** THE INPUT follows **

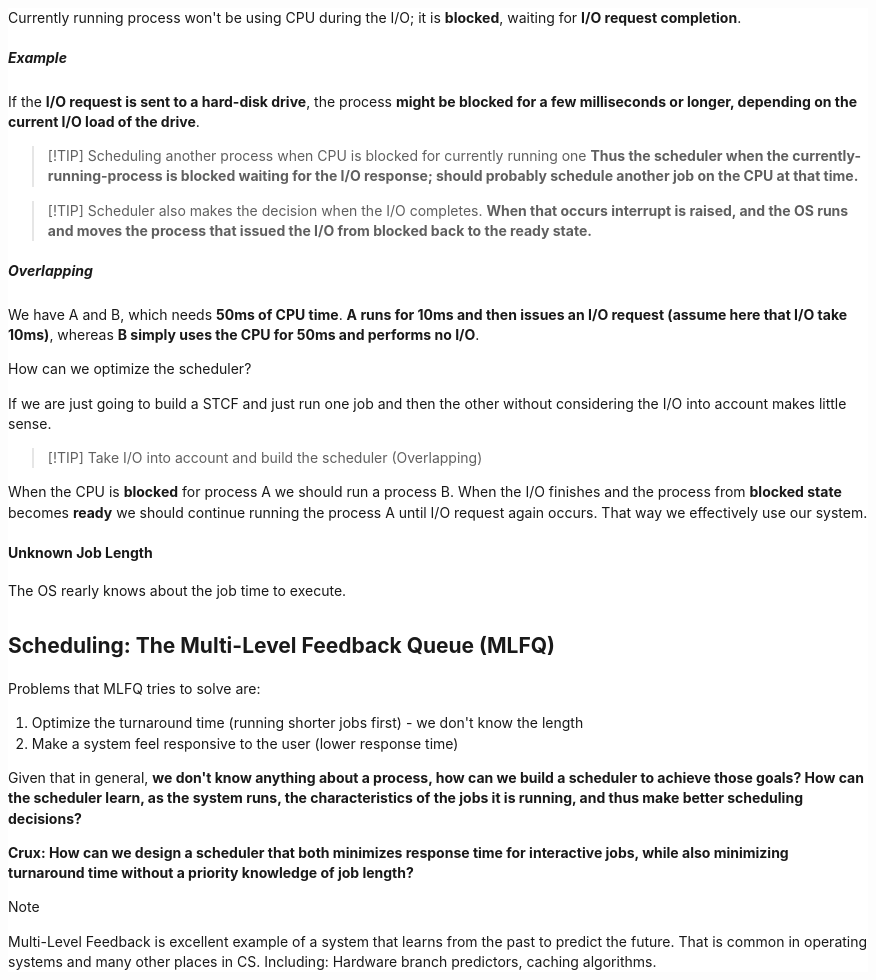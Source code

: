 
Currently running process won't be using CPU during the I/O; it is **blocked**, waiting for **I/O request completion**.

##### Example

If the **I/O request is sent to a hard-disk drive**, the process **might be blocked for a few milliseconds or longer, depending on the current I/O load of the drive**.

> [!TIP] Scheduling another process when CPU is blocked for currently running one
> **Thus the scheduler when the currently-running-process is blocked waiting for the I/O response; should probably schedule another job on the CPU at that time.**

> [!TIP] Scheduler also makes the decision when the I/O completes.
> **When that occurs interrupt is raised, and the OS runs and moves the process that issued the I/O from blocked back to the ready state.**


##### Overlapping

We have A and B, which needs **50ms of CPU time**.
**A runs for 10ms and then issues an I/O request (assume here that I/O take 10ms)**, whereas **B simply uses the CPU for 50ms and performs no I/O**.

How can we optimize the scheduler?

If we are just going to build a STCF and just run one job and then the other without considering the I/O into account makes little sense.

> [!TIP] Take I/O into account and build the scheduler (Overlapping)

When the CPU is **blocked** for process A we should run a process B. When the I/O finishes and the process from **blocked state** becomes **ready** we should continue running the process A until I/O request again occurs.
That way we effectively use our system. 

#### Unknown Job Length

The OS rearly knows about the job time to execute.

## Scheduling: The Multi-Level Feedback Queue (MLFQ)

Problems that MLFQ tries to solve are:

1. Optimize the turnaround time (running shorter jobs first) - we don't know the length
2. Make a system feel responsive to the user (lower response time)

Given that in general, **we don't know anything about a process, how can we build a scheduler to achieve those goals? How can the scheduler learn, as the system runs, the characteristics of the jobs it is running, and thus make better scheduling decisions?**


**Crux: How can we design a scheduler that both minimizes response time for interactive jobs, while also minimizing turnaround time without a priority knowledge of job length?**

> [!NOTE]
> Multi-Level Feedback is excellent example of a system that learns from the past to predict the future. That is common in operating systems and many other places in CS.
> Including: Hardware branch predictors, caching algorithms.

** End of THE INPUT **

> [PROMPT]
Leave out every line before the one containing "places in CS."; set down that line and all remaining lines of the material exactly.

> [OUTPUT]
> Multi-Level Feedback is excellent example of a system that learns from the past to predict the future. That is common in operating systems and many other places in CS.
> Including: Hardware branch predictors, caching algorithms.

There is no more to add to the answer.